• The problem:
Copy out every line of the data where the word "label" is found.

• Data extract:
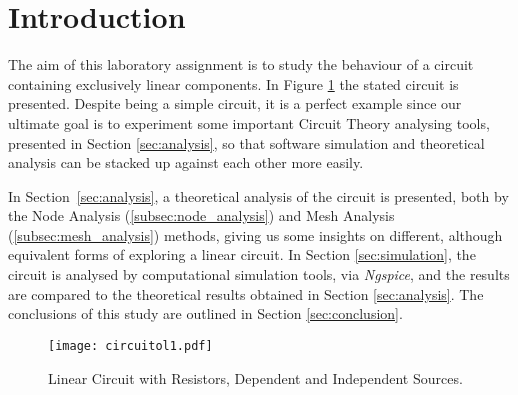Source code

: \section{Introduction}
\label{sec:introduction}

\indent The aim of this laboratory assignment is to study the behaviour of a circuit containing exclusively linear components. In Figure \ref{fig:circuitol1} the stated circuit is presented. Despite being a simple circuit, it is a perfect example since our ultimate goal is to experiment some important Circuit Theory analysing tools, presented in Section \ref{sec:analysis}, so that software simulation and theoretical analysis can be stacked up against each other more easily.

In Section~\ref{sec:analysis}, a theoretical analysis of the circuit is
presented, both by the Node Analysis (\ref{subsec:node_analysis}) and Mesh Analysis (\ref{subsec:mesh_analysis}) methods, giving us some insights on different, although equivalent forms of exploring a linear circuit. In Section \ref{sec:simulation}, the circuit is analysed by computational simulation tools, via \textit{Ngspice}, and the results are compared to the theoretical results obtained in Section \ref{sec:analysis}. The conclusions of this study are outlined in Section \ref{sec:conclusion}.

\begin{figure}[h] \centering
\texttt{[image: circuitol1.pdf]}
\caption{Linear Circuit with Resistors, Dependent and Independent Sources.}
\label{fig:circuitol1}
\end{figure}

\clearpage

• Completed task:
\label{sec:introduction}
\label{fig:circuitol1}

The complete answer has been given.